Faye lo abrazó tratando de que no se le derramara el vaso de vino que tenía en la mano.

Como lo había señalado Max Woodbridge a poco de llegar a la reunión, Faye se veía mejor que nunca. Había recuperado su color saludable y su sonrisa entusiasta. Claro que sus progresos no parecían insólitos; antes del segundo incidente en el subsuelo iba en franca mejoría y puesto que nadie tenía la menor idea de que algo hubiese ocurrido en el ínterin, no tenían razones para sospechar una interrupción en su continuo restablecimiento.

En el otro extremo de la habitación Ben se hallaba de pie, solo, observando a la gente reunida. Salvo la Hermana Thérèse y Lou Petrosevic, todos los vecinos del piso se encontraban allí. ¡Incluido Charles Chazen! Eso le había asegurado Franchino. ¿Pero quién era?

—Estuve hablando con su amigo —dijo Jenkins acercándose—. Un hombre muy interesante. Me sorprende que nunca lo haya invitado antes.

Ben se apartó de sus pensamientos.

—Lo hice, pero estaba muy ocupado.
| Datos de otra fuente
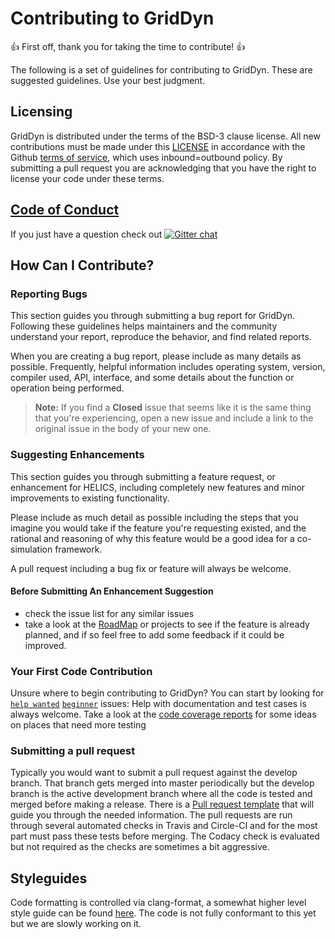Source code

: # Contributing to GridDyn

:+1: First off, thank you for taking the time to contribute! :+1:

The following is a set of guidelines for contributing to GridDyn. These are suggested guidelines. Use your best judgment.

## Licensing

GridDyn is distributed under the terms of the BSD-3 clause license. All new
contributions must be made under this [LICENSE](LICENSE) in accordance with the Github [terms of service](https://help.github.com/en/articles/github-terms-of-service#6-contributions-under-repository-license), which uses inbound=outbound policy. By submitting a pull request you are acknowledging that you have the right to license your code under these terms.

## [Code of Conduct](.github/CODE_OF_CONDUCT.md)

If you just have a question check out [![Gitter chat](https://badges.gitter.im/LLNL/GridDyn.png)](https://gitter.im/LLNL/GridDyn)

## How Can I Contribute?

### Reporting Bugs

This section guides you through submitting a bug report for GridDyn. Following these guidelines helps maintainers and the community understand your report, reproduce the behavior, and find related reports.

When you are creating a bug report, please include as many details as possible. Frequently, helpful information includes operating system, version, compiler used, API, interface, and some details about the function or operation being performed.

> **Note:** If you find a **Closed** issue that seems like it is the same thing that you're experiencing, open a new issue and include a link to the original issue in the body of your new one.

### Suggesting Enhancements

This section guides you through submitting a feature request, or enhancement for HELICS, including completely new features and minor improvements to existing functionality.

Please include as much detail as possible including the steps that you imagine you would take if the feature you're requesting existed, and the rational and reasoning of why this feature would be a good idea for a co-simulation framework.

A pull request including a bug fix or feature will always be welcome.

#### Before Submitting An Enhancement Suggestion

- check the issue list for any similar issues
- take a look at the [RoadMap](ROADMAP.md) or projects to see if the feature is already planned, and if so feel free to add some feedback if it could be improved.

### Your First Code Contribution

Unsure where to begin contributing to GridDyn? You can start by looking for [`help wanted`](https://github.com/LLNL/GridDyn/issues?utf8=%E2%9C%93&q=is%3Aissue+is%3Aopen+label%3A%22help+wanted%22) [`beginner`](https://github.com/LLNL/GridDyn/issues?utf8=%E2%9C%93&q=is%3Aissue+is%3Aopen+label%3A%22help+wanted%22+label%3A%22beginner%22) issues:
Help with documentation and test cases is always welcome. Take a look at the [code coverage reports](https://codecov.io/gh/LLNL/GridDyn) for some ideas on places that need more testing

### Submitting a pull request

Typically you would want to submit a pull request against the develop branch. That branch gets merged into master periodically but the develop branch is the active development branch where all the code is tested and merged before making a release. There is a [Pull request template](.github/PULL_REQUEST_TEMPLATE.md) that will guide you through the needed information. The pull requests are run through several automated checks in Travis and Circle-CI and for the most part must pass these tests before merging. The Codacy check is evaluated but not required as the checks are sometimes a bit aggressive.

## Styleguides

Code formatting is controlled via clang-format, a somewhat higher level style guide can be found [here](https://helics.readthedocs.io/en/latest/developer-guide/style.html). The code is not fully conformant to this yet but we are slowly working on it.

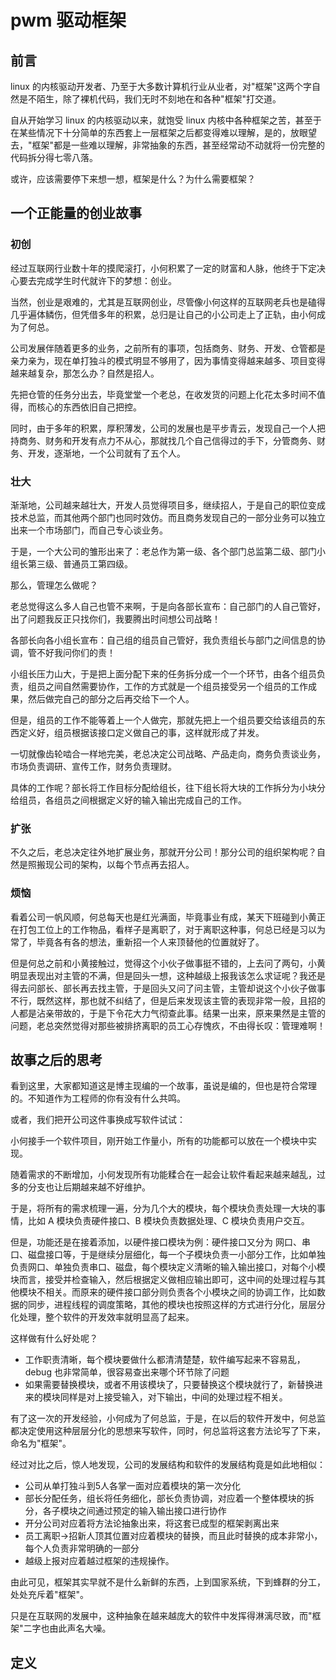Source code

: # pwm 驱动框架

## 前言
linux 的内核驱动开发者、乃至于大多数计算机行业从业者，对"框架"这两个字自然是不陌生，除了裸机代码，我们无时不刻地在和各种"框架"打交道。  

自从开始学习 linux 的内核驱动以来，就饱受 linux 内核中各种框架之苦，甚至于在某些情况下十分简单的东西套上一层框架之后都变得难以理解，是的，放眼望去，"框架"都是一些难以理解，非常抽象的东西，甚至经常动不动就将一份完整的代码拆分得七零八落。  

或许，应该需要停下来想一想，框架是什么？为什么需要框架？


## 一个正能量的创业故事

### 初创
经过互联网行业数十年的摸爬滚打，小何积累了一定的财富和人脉，他终于下定决心要去完成学生时代就许下的梦想：创业。  

当然，创业是艰难的，尤其是互联网创业，尽管像小何这样的互联网老兵也是磕得几乎遍体鳞伤，但凭借多年的积累，总归是让自己的小公司走上了正轨，由小何成为了何总。  

公司发展伴随着更多的业务，之前所有的事项，包括商务、财务、开发、仓管都是亲力亲为，现在单打独斗的模式明显不够用了，因为事情变得越来越多、项目变得越来越复杂，那怎么办？自然是招人。  

先把仓管的任务分出去，毕竟堂堂一个老总，在收发货的问题上化花太多时间不值得，而核心的东西依旧自己把控。  

同时，由于多年的积累，厚积薄发，公司的发展也是平步青云，发现自己一个人把持商务、财务和开发有点力不从心，那就找几个自己信得过的手下，分管商务、财务、开发，逐渐地，一个公司就有了五个人。  
### 壮大
渐渐地，公司越来越壮大，开发人员觉得项目多，继续招人，于是自己的职位变成技术总监，而其他两个部门也同时效仿。而且商务发现自己的一部分业务可以独立出来一个市场部门，而自己专心谈业务。  

于是，一个大公司的雏形出来了：老总作为第一级、各个部门总监第二级、部门小组长第三级、普通员工第四级。

那么，管理怎么做呢？  

老总觉得这么多人自己也管不来啊，于是向各部长宣布：自己部门的人自己管好，出了问题我反正只找你们，我要腾出时间想公司战略！

各部长向各小组长宣布：自己组的组员自己管好，我负责组长与部门之间信息的协调，管不好我问你们的责！

小组长压力山大，于是把上面分配下来的任务拆分成一个一个环节，由各个组员负责，组员之间自然需要协作，工作的方式就是一个组员接受另一个组员的工作成果，然后做完自己的部分之后再交给下一个人。

但是，组员的工作不能等着上一个人做完，那就先把上一个组员要交给该组员的东西定义好，组员根据该接口定义做自己的事，这样就形成了并发。  

一切就像齿轮啮合一样地完美，老总决定公司战略、产品走向，商务负责谈业务，市场负责调研、宣传工作，财务负责理财。  

具体的工作呢？部长将工作目标分配给组长，往下组长将大块的工作拆分为小块分给组员，各组员之间根据定义好的输入输出完成自己的工作。  


### 扩张
不久之后，老总决定往外地扩展业务，那就开分公司！那分公司的组织架构呢？自然是照搬现公司的架构，以每个节点再去招人。  

### 烦恼
看着公司一帆风顺，何总每天也是红光满面，毕竟事业有成，某天下班碰到小黄正在打包工位上的工作物品，看样子是离职了，对于离职这种事，何总已经是习以为常了，毕竟各有各的想法，重新招一个人来顶替他的位置就好了。  

但是何总之前和小黄接触过，觉得这个小伙子做事挺不错的，上去问了两句，小黄明显表现出对主管的不满，但是回头一想，这种越级上报我该怎么求证呢？我还是得去问部长、部长再去找主管，于是回头又问了问主管，主管却说这个小伙子做事不行，既然这样，那也就不纠结了，但是后来发现该主管的表现非常一般，且招的人都是沾亲带故的，于是下令花大力气彻查此事。结果一出来，原来果然是主管的问题，老总突然觉得对那些被排挤离职的员工心存愧疚，不由得长叹：管理难啊！  


## 故事之后的思考
看到这里，大家都知道这是博主现编的一个故事，虽说是编的，但也是符合常理的。不知道作为工程师的你有没有什么共鸣。

或者，我们把开公司这件事换成写软件试试：

小何接手一个软件项目，刚开始工作量小，所有的功能都可以放在一个模块中实现。  

随着需求的不断增加，小何发现所有功能糅合在一起会让软件看起来越来越乱，过多的分支也让后期越来越不好维护。  

于是，将所有的需求梳理一遍，分为几个大的模块，每个模块负责处理一大块的事情，比如 A 模块负责硬件接口、B 模块负责数据处理、C 模块负责用户交互。  

但是，功能还是在接着添加，以硬件接口模块为例：硬件接口又分为 网口、串口、磁盘接口等，于是继续分层细化，每一个子模块负责一小部分工作，比如单独负责网口、单独负责串口、磁盘，每个模块定义清晰的输入输出接口，对每个小模块而言，接受并检查输入，然后根据定义做相应输出即可，这中间的处理过程与其他模块不相关。而原来的硬件接口部分则负责各个小模块之间的协调工作，比如数据的同步，进程线程的调度策略，其他的模块也按照这样的方式进行分化，层层分化处理，整个软件的开发效率就明显高了起来。  

这样做有什么好处呢？  
* 工作职责清晰，每个模块要做什么都清清楚楚，软件编写起来不容易乱，debug 也非常简单，很容易查出来哪个环节除了问题
* 如果需要替换模块，或者不用该模块了，只要替换这个模块就行了，新替换进来的模块同样是对上接受输入，对下输出，中间的处理过程不相关。

有了这一次的开发经验，小何成为了何总监，于是，在以后的软件开发中，何总监都决定使用这种层层分化的思想来写软件，同时，何总监将这套方法论写了下来，命名为"框架"。  

经过对比之后，惊人地发现，公司的发展结构和软件的发展结构竟是如此地相似：
* 公司从单打独斗到5人各掌一面对应着模块的第一次分化
* 部长分配任务，组长将任务细化，部长负责协调，对应着一个整体模块的拆分，各子模块之间通过预定的输入输出接口进行协作
* 开分公司对应着将方法论抽象出来，将这套已成型的框架剥离出来
* 员工离职->招新人顶其位置对应着模块的替换，而且此时替换的成本非常小，每个人负责非常明确的一部分
* 越级上报对应着越过框架的违规操作。

由此可见，框架其实早就不是什么新鲜的东西，上到国家系统，下到蜂群的分工，处处充斥着"框架"。  

只是在互联网的发展中，这种抽象在越来越庞大的软件中发挥得淋漓尽致，而"框架"二字也由此声名大噪。  



## 定义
Esta vez tuvimos suerte.

—¿Cómo es eso?

—Da clase de historia y religión en la universidad estatal de Nueva York. Cuando le hablé de la monja se sintió interesado y quiso echar una ojeada.

—¿Y qué piensa?

—Que es una mujer muy desafortunada.

—¿Pero sin significación religiosa?

—Créalo o no, Ralph, esas fueron exactamente sus palabras.

—¿Cómo me dijo que se llamaba? —Jenkins se golpeteó los labios con el índice.

—Franchino.

—¿William?

—Sí.

Ben miró hacia el otro lado de la habitación; Monseñor Franchino se hallaba sentado en el sofá vestido con ropas seglares.

—Pues le diré, Ben, que acaso no sepa gran cosa acerca de la monja, pero en cambio conoce mucho de antigüedades.

—¿De veras? Nunca me habló de eso.

—Dijo que su ex mujer era aficionada.

—Podría ser —convino Ben.

—Pero claro —dijo Jenkins sonriéndole a Faye que pasó junto a ellos—, estoy seguro de que el señor Franchino descubrió más de una pieza importante. Cualquiera que hable con fluidez tantos idiomas como él, tiene que haber vivido en muchos lugares de Europa, y esa es la forma más segura de aprender a apreciar los diversos estilos de mobiliario.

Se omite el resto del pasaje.